Tous, ils ont passé des journées entières assis face à un écran avant de rependre possession de leur vies. Pendant quelques jours, Candice partage la vie à la ferme de Thomas, maraîcher-transformateur et de Ariane, paysanne-boulangère. Il y a beaucoup à faire et à ré-apprendre. Mais être ensemble ça porte.
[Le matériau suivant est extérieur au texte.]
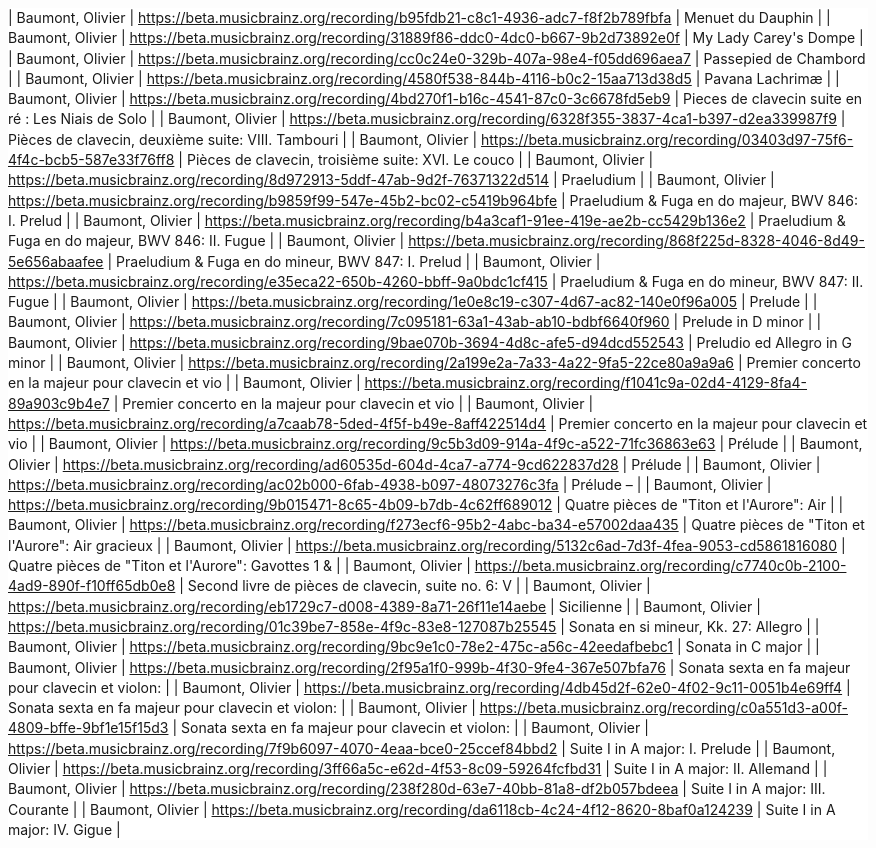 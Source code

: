| Baumont, Olivier                | <https://beta.musicbrainz.org/recording/b95fdb21-c8c1-4936-adc7-f8f2b789fbfa> | Menuet du Dauphin                                  |
| Baumont, Olivier                | <https://beta.musicbrainz.org/recording/31889f86-ddc0-4dc0-b667-9b2d73892e0f> | My Lady Carey's Dompe                              |
| Baumont, Olivier                | <https://beta.musicbrainz.org/recording/cc0c24e0-329b-407a-98e4-f05dd696aea7> | Passepied de Chambord                              |
| Baumont, Olivier                | <https://beta.musicbrainz.org/recording/4580f538-844b-4116-b0c2-15aa713d38d5> | Pavana Lachrimæ                                    |
| Baumont, Olivier                | <https://beta.musicbrainz.org/recording/4bd270f1-b16c-4541-87c0-3c6678fd5eb9> | Pieces de clavecin suite en ré : Les Niais de Solo |
| Baumont, Olivier                | <https://beta.musicbrainz.org/recording/6328f355-3837-4ca1-b397-d2ea339987f9> | Pièces de clavecin, deuxième suite: VIII. Tambouri |
| Baumont, Olivier                | <https://beta.musicbrainz.org/recording/03403d97-75f6-4f4c-bcb5-587e33f76ff8> | Pièces de clavecin, troisième suite: XVI. Le couco |
| Baumont, Olivier                | <https://beta.musicbrainz.org/recording/8d972913-5ddf-47ab-9d2f-76371322d514> | Praeludium                                         |
| Baumont, Olivier                | <https://beta.musicbrainz.org/recording/b9859f99-547e-45b2-bc02-c5419b964bfe> | Praeludium & Fuga en do majeur, BWV 846: I. Prelud |
| Baumont, Olivier                | <https://beta.musicbrainz.org/recording/b4a3caf1-91ee-419e-ae2b-cc5429b136e2> | Praeludium & Fuga en do majeur, BWV 846: II. Fugue |
| Baumont, Olivier                | <https://beta.musicbrainz.org/recording/868f225d-8328-4046-8d49-5e656abaafee> | Praeludium & Fuga en do mineur, BWV 847: I. Prelud |
| Baumont, Olivier                | <https://beta.musicbrainz.org/recording/e35eca22-650b-4260-bbff-9a0bdc1cf415> | Praeludium & Fuga en do mineur, BWV 847: II. Fugue |
| Baumont, Olivier                | <https://beta.musicbrainz.org/recording/1e0e8c19-c307-4d67-ac82-140e0f96a005> | Prelude                                            |
| Baumont, Olivier                | <https://beta.musicbrainz.org/recording/7c095181-63a1-43ab-ab10-bdbf6640f960> | Prelude in D minor                                 |
| Baumont, Olivier                | <https://beta.musicbrainz.org/recording/9bae070b-3694-4d8c-afe5-d94dcd552543> | Preludio ed Allegro in G minor                     |
| Baumont, Olivier                | <https://beta.musicbrainz.org/recording/2a199e2a-7a33-4a22-9fa5-22ce80a9a9a6> | Premier concerto en la majeur pour clavecin et vio |
| Baumont, Olivier                | <https://beta.musicbrainz.org/recording/f1041c9a-02d4-4129-8fa4-89a903c9b4e7> | Premier concerto en la majeur pour clavecin et vio |
| Baumont, Olivier                | <https://beta.musicbrainz.org/recording/a7caab78-5ded-4f5f-b49e-8aff422514d4> | Premier concerto en la majeur pour clavecin et vio |
| Baumont, Olivier                | <https://beta.musicbrainz.org/recording/9c5b3d09-914a-4f9c-a522-71fc36863e63> | Prélude                                            |
| Baumont, Olivier                | <https://beta.musicbrainz.org/recording/ad60535d-604d-4ca7-a774-9cd622837d28> | Prélude                                            |
| Baumont, Olivier                | <https://beta.musicbrainz.org/recording/ac02b000-6fab-4938-b097-48073276c3fa> | Prélude –                                          |
| Baumont, Olivier                | <https://beta.musicbrainz.org/recording/9b015471-8c65-4b09-b7db-4c62ff689012> | Quatre pièces de "Titon et l'Aurore": Air          |
| Baumont, Olivier                | <https://beta.musicbrainz.org/recording/f273ecf6-95b2-4abc-ba34-e57002daa435> | Quatre pièces de "Titon et l'Aurore": Air gracieux |
| Baumont, Olivier                | <https://beta.musicbrainz.org/recording/5132c6ad-7d3f-4fea-9053-cd5861816080> | Quatre pièces de "Titon et l'Aurore": Gavottes 1 & |
| Baumont, Olivier                | <https://beta.musicbrainz.org/recording/c7740c0b-2100-4ad9-890f-f10ff65db0e8> | Second livre de pièces de clavecin, suite no. 6: V |
| Baumont, Olivier                | <https://beta.musicbrainz.org/recording/eb1729c7-d008-4389-8a71-26f11e14aebe> | Sicilienne                                         |
| Baumont, Olivier                | <https://beta.musicbrainz.org/recording/01c39be7-858e-4f9c-83e8-127087b25545> | Sonata en si mineur, Kk. 27: Allegro               |
| Baumont, Olivier                | <https://beta.musicbrainz.org/recording/9bc9e1c0-78e2-475c-a56c-42eedafbebc1> | Sonata in C major                                  |
| Baumont, Olivier                | <https://beta.musicbrainz.org/recording/2f95a1f0-999b-4f30-9fe4-367e507bfa76> | Sonata sexta en fa majeur pour clavecin et violon: |
| Baumont, Olivier                | <https://beta.musicbrainz.org/recording/4db45d2f-62e0-4f02-9c11-0051b4e69ff4> | Sonata sexta en fa majeur pour clavecin et violon: |
| Baumont, Olivier                | <https://beta.musicbrainz.org/recording/c0a551d3-a00f-4809-bffe-9bf1e15f15d3> | Sonata sexta en fa majeur pour clavecin et violon: |
| Baumont, Olivier                | <https://beta.musicbrainz.org/recording/7f9b6097-4070-4eaa-bce0-25ccef84bbd2> | Suite I in A major: I. Prelude                     |
| Baumont, Olivier                | <https://beta.musicbrainz.org/recording/3ff66a5c-e62d-4f53-8c09-59264fcfbd31> | Suite I in A major: II. Allemand                   |
| Baumont, Olivier                | <https://beta.musicbrainz.org/recording/238f280d-63e7-40bb-81a8-df2b057bdeea> | Suite I in A major: III. Courante                  |
| Baumont, Olivier                | <https://beta.musicbrainz.org/recording/da6118cb-4c24-4f12-8620-8baf0a124239> | Suite I in A major: IV. Gigue                      |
Il faut zigzaguer entre prés et bocages pour atteindre la ferme en construction de Thomas et Ariane dans le Calvados. © Cloe Harent
Le projet est celui de produire non seulement pour nourrir leur famille, mais aussi pour proposer du pain fait par Ariane avec leur propre blé et des bocaux de légumes préparés par Thomas à partir des produits de la ferme ou alentours. © Cloe Harent
Ils rénovent leur ferme depuis trois ans de la façon la plus écologique possible. En attendant, ils habitent un autre bâtiment. Ce n'est pas facile car ils ont une petite Maïa de deux ans dont il faut prendre soin. © Cloe Harent

Candice est en WWOOFing chez Ariane et Thomas. Elle est en train de passer un BPREA (brevet professionnel de responsable d'entreprise agricole) paysanne-boulangère pas loin de la ferme, en Normandie, où elle vit désormais. Car elle a eu une autre vie avant d'arriver ici.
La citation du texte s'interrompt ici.